### Source data
════════════════

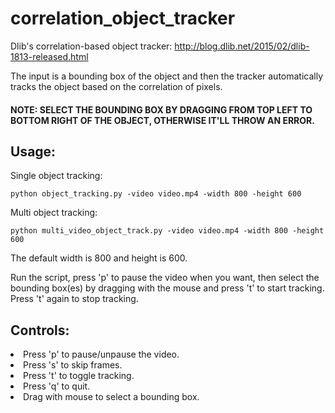 # correlation_object_tracker
Dlib's correlation-based object tracker: http://blog.dlib.net/2015/02/dlib-1813-released.html

The input is a bounding box of the object and then the tracker automatically tracks the object based on the correlation of pixels.

#### NOTE: SELECT THE BOUNDING BOX BY DRAGGING FROM TOP LEFT TO BOTTOM RIGHT OF THE OBJECT, OTHERWISE IT'LL THROW AN ERROR.

## Usage:
Single object tracking:

  `python object_tracking.py -video video.mp4 -width 800 -height 600`
  
Multi object tracking:

  `python multi_video_object_track.py -video video.mp4 -width 800 -height 600`
  
  The default width is 800 and height is 600.
  
  Run the script, press 'p' to pause the video when you want, then select the bounding box(es) by dragging with the mouse and press 't' to start tracking. Press 't' again to stop tracking.
  
## Controls:
  <li> Press 'p' to pause/unpause the video.</li>
  <li> Press 's' to skip frames.</li>
  <li> Press 't' to toggle tracking.</li>
  <li> Press 'q' to quit.</li>
  <li> Drag with mouse to select a bounding box. </li>
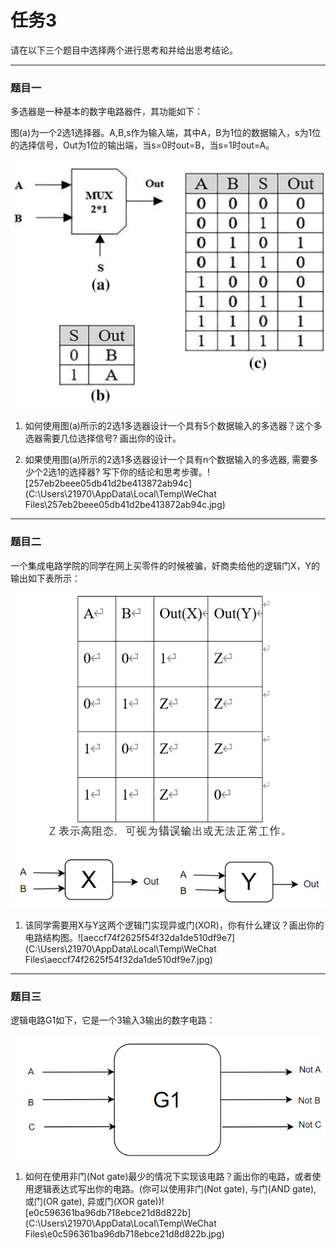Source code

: # 任务3
请在以下三个题目中选择两个进行思考和并给出思考结论。

***

### 题目一
多选器是一种基本的数字电路器件，其功能如下：

图(a)为一个2选1选择器。A,B,s作为输入端，其中A，B为1位的数据输入，s为1位的选择信号，Out为1位的输出端，当s=0时out=B，当s=1时out=A。

![1](./image/1.png)

1. 如何使用图(a)所示的2选1多选器设计一个具有5个数据输入的多选器？这个多选器需要几位选择信号? 画出你的设计。

2. 如果使用图(a)所示的2选1多选器设计一个具有n个数据输入的多选器, 需要多少个2选1的选择器? 写下你的结论和思考步骤。![257eb2beee05db41d2be413872ab94c](C:\Users\21970\AppData\Local\Temp\WeChat Files\257eb2beee05db41d2be413872ab94c.jpg)

***

### 题目二
一个集成电路学院的同学在网上买零件的时候被骗，奸商卖给他的逻辑门X，Y的输出如下表所示：

![2](./image/2.png)  

1. 该同学需要用X与Y这两个逻辑门实现异或门(XOR)，你有什么建议？画出你的电路结构图。![aeccf74f2625f54f32da1de510df9e7](C:\Users\21970\AppData\Local\Temp\WeChat Files\aeccf74f2625f54f32da1de510df9e7.jpg)

***

### 题目三

逻辑电路G1如下，它是一个3输入3输出的数字电路：   

![3](./image/3.png)

1. 如何在使用非门(Not gate)最少的情况下实现该电路？画出你的电路，或者使用逻辑表达式写出你的电路。(你可以使用非门(Not gate), 与门(AND gate), 或门(OR gate), 异或门(XOR gate))![e0c596361ba96db718ebce21d8d822b](C:\Users\21970\AppData\Local\Temp\WeChat Files\e0c596361ba96db718ebce21d8d822b.jpg)
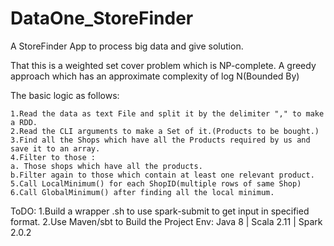 # DataOne_StoreFinder
A StoreFinder App to process big data and give solution.

That this is a weighted set cover problem which is NP-complete.
A greedy approach which has an approximate complexity of log N(Bounded By)

The basic logic as follows:

    1.Read the data as text File and split it by the delimiter "," to make a RDD.
    2.Read the CLI arguments to make a Set of it.(Products to be bought.)
    3.Find all the Shops which have all the Products required by us and save it to an array.
    4.Filter to those :
    a. Those shops which have all the products.
    b.Filter again to those which contain at least one relevant product.
    5.Call LocalMinimum() for each ShopID(multiple rows of same Shop)
    6.Call GlobalMinimum() after finding all the local minimum.

ToDO:
    1.Build a wrapper .sh to use spark-submit to get input in specified format.
    2.Use Maven/sbt to Build the Project
     Env: Java 8 | Scala 2.11 | Spark 2.0.2

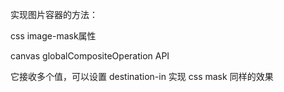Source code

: 实现图片容器的方法：

css image-mask属性

canvas globalCompositeOperation API

它接收多个值，可以设置 destination-in 实现 css mask 同样的效果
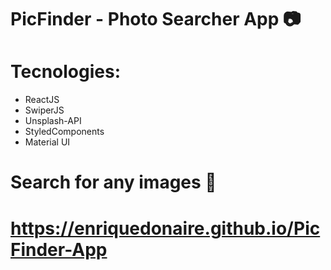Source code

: # PicFinder - Photo Searcher App 📷 

# Tecnologies: 

- ReactJS <br/>
- SwiperJS <br/>
- Unsplash-API <br/>
- StyledComponents <br/>
- Material UI <br/>

# Search for any images 🔎

# https://enriquedonaire.github.io/PicFinder-App 

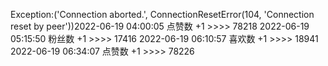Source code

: Exception:('Connection aborted.', ConnectionResetError(104, 'Connection reset by peer'))2022-06-19  04:00:05   点赞数 +1 >>>> 78218
2022-06-19  05:15:50   粉丝数 +1 >>>> 17416
2022-06-19  06:10:57   喜欢数 +1 >>>> 18941
2022-06-19  06:34:07   点赞数 +1 >>>> 78226
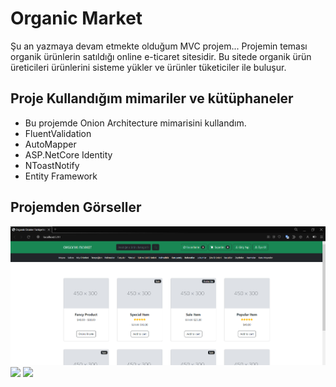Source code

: # Organic Market

Şu an yazmaya devam etmekte olduğum MVC projem... Projemin teması organik ürünlerin satıldığı online e-ticaret sitesidir. Bu sitede organik ürün üreticileri ürünlerini sisteme yükler ve ürünler tüketiciler ile buluşur. 


## Proje Kullandığım mimariler ve kütüphaneler

- Bu projemde Onion Architecture mimarisini kullandım.
- FluentValidation
- AutoMapper
- ASP.NetCore Identity
- NToastNotify
- Entity Framework

## Projemden Görseller
<img src="Organic1.PNG" width="auto">
<img src="Organic2.PNG" width="auto">
<img src="Organic3.PNG" width="auto">
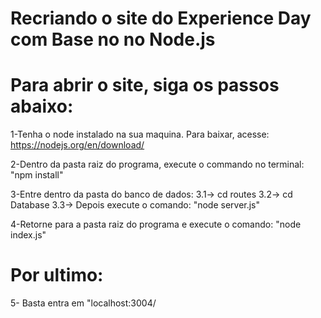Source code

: # Recriando o site do Experience Day com Base no no Node.js

# Para abrir o site, siga os passos abaixo:
1-Tenha o node instalado na sua maquina. Para baixar, acesse: https://nodejs.org/en/download/

2-Dentro da pasta raiz do programa, execute o commando no terminal: "npm install"

3-Entre dentro da pasta do banco de dados:
    3.1-> cd routes
    3.2-> cd Database
    3.3-> Depois execute o comando: "node server.js"

4-Retorne para a pasta raiz do programa e execute o comando: "node index.js"

# Por ultimo:
5- Basta entra em "localhost:3004/
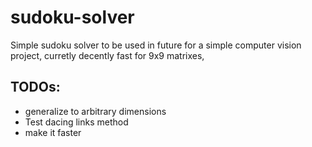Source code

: ﻿# sudoku-solver
Simple sudoku solver to be used in future for a simple computer vision project, curretly decently fast for 9x9 matrixes, 
## TODOs:
* generalize to arbitrary dimensions
* Test dacing links method
* make it faster
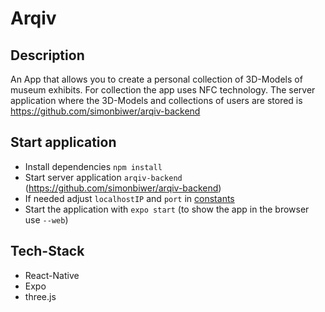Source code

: # Arqiv

## Description
An App that allows you to create a personal collection
of 3D-Models of museum exhibits.
For collection the app uses NFC technology.
The server application where the 3D-Models and collections
of users are stored is https://github.com/simonbiwer/arqiv-backend

## Start application

- Install dependencies `npm install`
- Start server application `arqiv-backend` (https://github.com/simonbiwer/arqiv-backend)
- If needed adjust `localhostIP` and `port` in [constants](src/constants.ts)
- Start the application with `expo start` (to show the app in the browser use `--web`)

## Tech-Stack
- React-Native
- Expo
- three.js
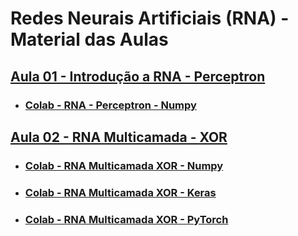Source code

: # Redes Neurais Artificiais (RNA) - Material das Aulas

## [Aula 01 - Introdução a RNA - Perceptron](https://github.com/gustavowillam/RNA/blob/main/slides/01_Aula%2001-RNA-Redes%20Neurais%20Artificiais%20Perceptron.pdf)

* ### [Colab - RNA - Perceptron - Numpy](https://colab.research.google.com/drive/1Xx7coBRDIvu5TgAHlB8Uo40ehfXdgNXh?usp=sharing)

## [Aula 02 - RNA Multicamada - XOR](https://github.com/gustavowillam/RNA/blob/main/slides/02_Aula%2002-RNA-Redes%20Neurais%20Artificiais%20Multicamada_XOR.pdf)

* ### [Colab - RNA Multicamada XOR - Numpy](https://colab.research.google.com/drive/16nIE5-OZubxDTmGCcTPDgpOQn3be1MbU?usp=sharing)

* ### [Colab - RNA Multicamada XOR - Keras](https://colab.research.google.com/drive/1Jwmv_kvKXOXefpoMLAoNGHP24n_DtxwK?usp=sharing)

* ### [Colab - RNA Multicamada XOR - PyTorch](https://colab.research.google.com/drive/1JRALbhD7DGZ6ei8LxTnle4PzMPf7XnQV?usp=sharing)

════════════════

### Exercise brief
Which lines above contain the word "Filter"? Show each of them.

### Written response
    4.Filter to those :
    b.Filter again to those which contain at least one relevant product.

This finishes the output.